3. Columbus, struck with the wonderful expeditions of the Portuguese, imagined that something greater might be done; and from a bare inspection of the map of our world, concluded that there must be another which might be found by sailing always west. He had courage equal to his genius, or indeed superior, seeing he had to struggle with the prejudices of his cotemporaries, and the repulses of several princes to whom he had tendered his services.
4. Genoa, which was his native country, treated his schemes as visionary, and by that means lost the only opportunity that could have offered of aggrandizing her power. Henry VII. king of England, who was too greedy of money, to hazard any on this noble attempt, would not listen to the proposals made by Columbus’s brother; and Columbus himself was rejected by John II. of Portugal, whose attention was wholly employed upon the coast of Africa. He had no prospect of success in applying to the French, whose marine lay totally neglected, and their affairs more confused than ever, daring the Minority of Charles VIII. The emperor Maximilian, had neither ports for shipping, money to fit out a fleet, nor sufficient courage to engage in a scheme of this nature. The Venetians, indeed, might have undertaken it; but whether the natural aversion of the Genoese to these people, would not suffer Columbus to apply to the rivals of his country, or that the Venetians had no idea of any thing more important than the trade they carried on from Alexandria and in the Levant, Columbus at length fixed all his hopes on the court of Spain.
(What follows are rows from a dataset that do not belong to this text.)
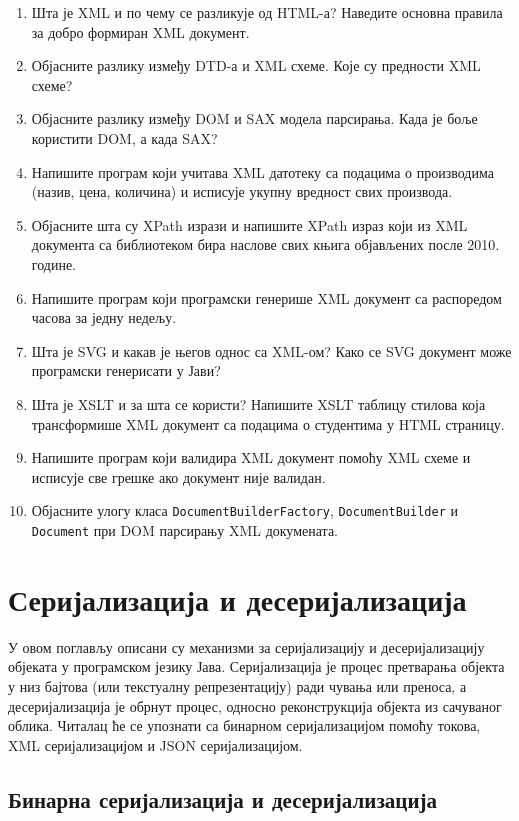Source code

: \begin{enumerate}
\item Шта је XML и по чему се разликује од HTML-а? Наведите основна правила за добро формиран XML документ.
\item Објасните разлику између DTD-а и XML схеме. Које су предности XML схеме?
\item Објасните разлику између DOM и SAX модела парсирања. Када је боље користити DOM, а када SAX?
\item Напишите програм који учитава XML датотеку са подацима о производима (назив, цена, количина) и исписује укупну вредност свих производа.
\item Објасните шта су XPath изрази и напишите XPath израз који из XML документа са библиотеком бира наслове свих књига објављених после 2010. године.
\item Напишите програм који програмски генерише XML документ са распоредом часова за једну недељу.
\item Шта је SVG и какав је његов однос са XML-ом? Како се SVG документ може програмски генерисати у Јави?
\item Шта је XSLT и за шта се користи? Напишите XSLT таблицу стилова која трансформише XML документ са подацима о студентима у HTML страницу.
\item Напишите програм који валидира XML документ помоћу XML схеме и исписује све грешке ако документ није валидан.
\item Објасните улогу класа \texttt{DocumentBuilderFactory}, \texttt{DocumentBuilder} и \texttt{Document} при DOM парсирању XML докумената.
\end{enumerate}


\setlength{\parindent}{15pt}
\setlength{\parskip}{0pt}
\chapter{Серијализација и десеријализација}

У овом поглављу описани су механизми за серијализацију и десеријализацију објеката у програмском језику Јава. Серијализација је процес претварања објекта у низ бајтова (или текстуалну репрезентацију) ради чувања или преноса, а десеријализација је обрнут процес, односно реконструкција објекта из сачуваног облика. Читалац ће се упознати са бинарном серијализацијом помоћу токова, XML серијализацијом и JSON серијализацијом.


\section{Бинарна серијализација и десеријализација}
5. Ferdinand, king of Arragon, and Isabella, queen of Castile, had by their marriage united all Spain under one dominion, excepting only the kingdom of Granada, which was still in the possession of the Moors; but which Ferdinand soon after took from them. The union of these two princes had prepared the way for the greatness of Spain, which was afterwards begun by Columbus; he was however obliged to undergo eight years of incessant application, before Isabella’s court would consent to accept of the inestimable benefit this great man offered it. The bane of all great objects is the want of money. The Spanish court was poor; and the prior, Perez, and two merchants, named Pinzono, were obliged to advance seventeen thousand ducats towards fitting out the armament. Columbus procured a patent from the court, and at length set sail from the port of Palos, in Andalusia, with three ships, on August 23, in the year 1492.